Data to use ▸
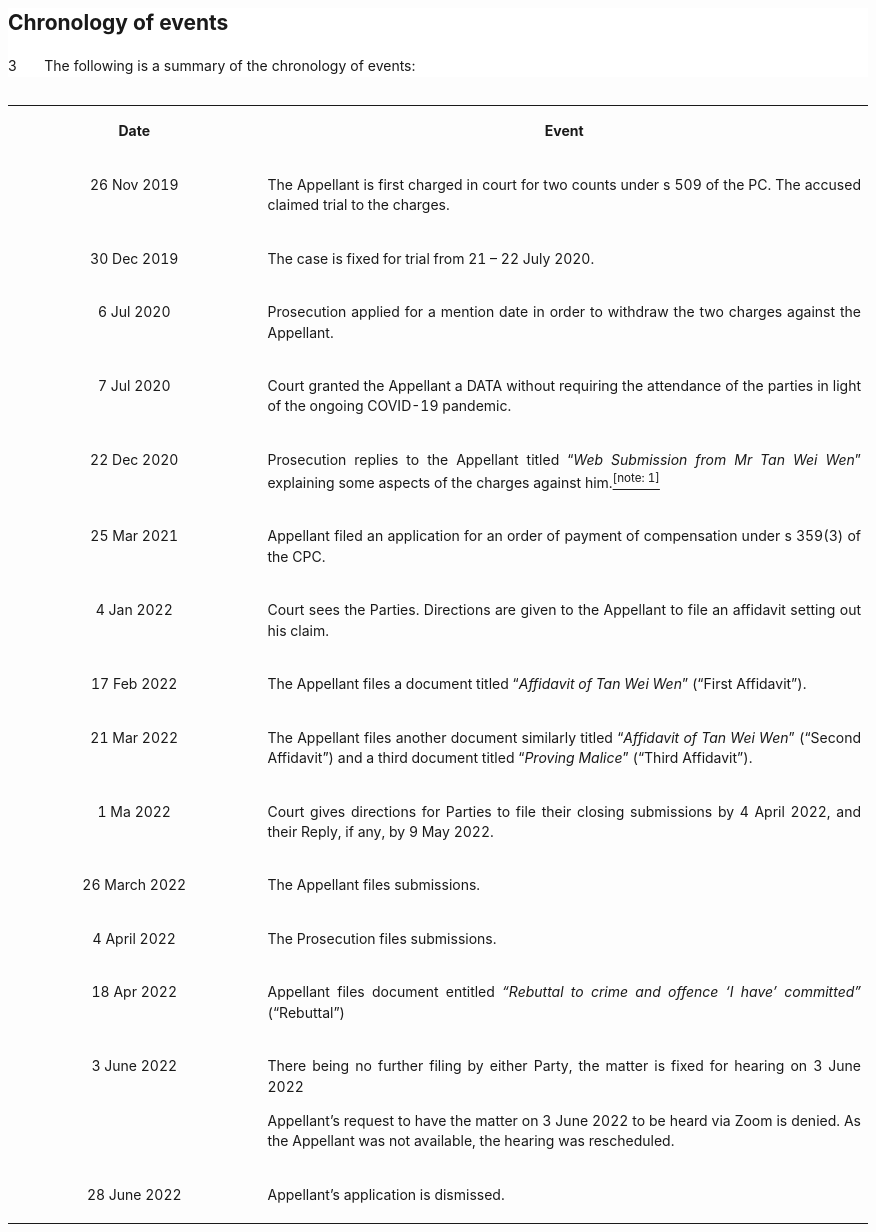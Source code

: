 ## Chronology of events

3       The following is a summary of the chronology of events:

<table align="left" cellpadding="0" cellspacing="0" class="Judg-2-tblr" frame="all" pgwide="1"><colgroup><col width="29.36%"><col width="70.64%"></colgroup><tbody><tr><td align="left" class="br" rowspan="1" valign="top"><p align="center" class="Table-Para-1"><b>Date</b></p></td><td align="left" class="b" rowspan="1" valign="top"><p align="center" class="Table-Para-1"><b>Event</b></p></td></tr><tr><td align="left" class="br" rowspan="1" valign="top"><p align="center" class="Table-Para-1">26 Nov 2019</p></td><td align="left" class="b" rowspan="1" valign="top"><p align="justify" class="Table-Para-1">The Appellant is first charged in court for two counts under s 509 of the PC. The accused claimed trial to the charges.</p></td></tr><tr><td align="left" class="br" rowspan="1" valign="top"><p align="center" class="Table-Para-1">30 Dec 2019</p></td><td align="left" class="b" rowspan="1" valign="top"><p align="justify" class="Table-Para-1">The case is fixed for trial from 21 – 22 July 2020.</p></td></tr><tr><td align="left" class="br" rowspan="1" valign="top"><p align="center" class="Table-Para-1">6 Jul 2020</p></td><td align="left" class="b" rowspan="1" valign="top"><p align="justify" class="Table-Para-1">Prosecution applied for a mention date in order to withdraw the two charges against the Appellant.</p></td></tr><tr><td align="left" class="br" rowspan="1" valign="top"><p align="center" class="Table-Para-1">7 Jul 2020</p></td><td align="left" class="b" rowspan="1" valign="top"><p align="justify" class="Table-Para-1">Court granted the Appellant a DATA without requiring the attendance of the parties in light of the ongoing COVID-19 pandemic.</p></td></tr><tr><td align="left" class="br" rowspan="1" valign="top"><p align="center" class="Table-Para-1">22 Dec 2020</p></td><td align="left" class="b" rowspan="1" valign="top"><p align="justify" class="Table-Para-1">Prosecution replies to the Appellant titled “<em>Web Submission from Mr Tan Wei Wen</em>” explaining some aspects of the charges against him.<span class="FootnoteRef"><a href="#Ftn_1" id="Ftn_1_1"><sup>[note: 1]</sup></a></span></p></td></tr><tr><td align="left" class="br" rowspan="1" valign="top"><p align="center" class="Table-Para-1">25 Mar 2021</p></td><td align="left" class="b" rowspan="1" valign="top"><p align="justify" class="Table-Para-1">Appellant filed an application for an order of payment of compensation under s 359(3) of the CPC.</p></td></tr><tr><td align="left" class="br" rowspan="1" valign="top"><p align="center" class="Table-Para-1">4 Jan 2022</p></td><td align="left" class="b" rowspan="1" valign="top"><p align="justify" class="Table-Para-1">Court sees the Parties. Directions are given to the Appellant to file an affidavit setting out his claim.</p></td></tr><tr><td align="left" class="br" rowspan="1" valign="top"><p align="center" class="Table-Para-1">17 Feb 2022</p></td><td align="left" class="b" rowspan="1" valign="top"><p align="justify" class="Table-Para-1">The Appellant files a document titled “<em>Affidavit of Tan Wei Wen</em>” (“First Affidavit”).</p></td></tr><tr><td align="left" class="br" rowspan="1" valign="top"><p align="center" class="Table-Para-1">21 Mar 2022</p></td><td align="left" class="b" rowspan="1" valign="top"><p align="justify" class="Table-Para-1">The Appellant files another document similarly titled “<em>Affidavit of Tan Wei Wen</em>” (“Second Affidavit”) and a third document titled “<em>Proving Malice</em>” (“Third Affidavit”).</p></td></tr><tr><td align="left" class="br" rowspan="1" valign="top"><p align="center" class="Table-Para-1">1 Ma 2022</p></td><td align="left" class="b" rowspan="1" valign="top"><p align="justify" class="Table-Para-1">Court gives directions for Parties to file their closing submissions by 4 April 2022, and their Reply, if any, by 9 May 2022.</p></td></tr><tr><td align="left" class="br" rowspan="1" valign="top"><p align="center" class="Table-Para-1">26 March 2022</p></td><td align="left" class="b" rowspan="1" valign="top"><p align="justify" class="Table-Para-1">The Appellant files submissions.</p></td></tr><tr><td align="left" class="br" rowspan="1" valign="top"><p align="center" class="Table-Para-1">4 April 2022</p></td><td align="left" class="b" rowspan="1" valign="top"><p align="justify" class="Table-Para-1">The Prosecution files submissions.</p></td></tr><tr><td align="left" class="br" rowspan="1" valign="top"><p align="center" class="Table-Para-1">18 Apr 2022</p></td><td align="left" class="b" rowspan="1" valign="top"><p align="justify" class="Table-Para-1">Appellant files document entitled <em>“Rebuttal to crime and offence ‘I have’ committed”</em> (“Rebuttal”)</p></td></tr><tr><td align="left" class="br" rowspan="1" valign="top"><p align="center" class="Table-Para-1">3 June 2022</p></td><td align="left" class="b" rowspan="1" valign="top"><p align="justify" class="Table-Para-1">There being no further filing by either Party, the matter is fixed for hearing on 3 June 2022</p><p align="justify" class="Table-Para-1">Appellant’s request to have the matter on 3 June 2022 to be heard via Zoom is denied. As the Appellant was not available, the hearing was rescheduled.</p></td></tr><tr><td align="left" class="r" rowspan="1" valign="top"><p align="center" class="Table-Para-1">28 June 2022</p></td><td align="left" class="" rowspan="1" valign="top"><p align="justify" class="Table-Para-1">Appellant’s application is dismissed.</p></td></tr></tbody></table>


[^2]: Per Second Affidavit.
[^3]: Per First and Second Affidavit.
[^4]: Per Second Affidavit.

Your assignment ▸
Lines that hold "events" are the ones to copy, so pick each out from the data.

Result of the task ▸
: ## Chronology of events
3       The following is a summary of the chronology of events:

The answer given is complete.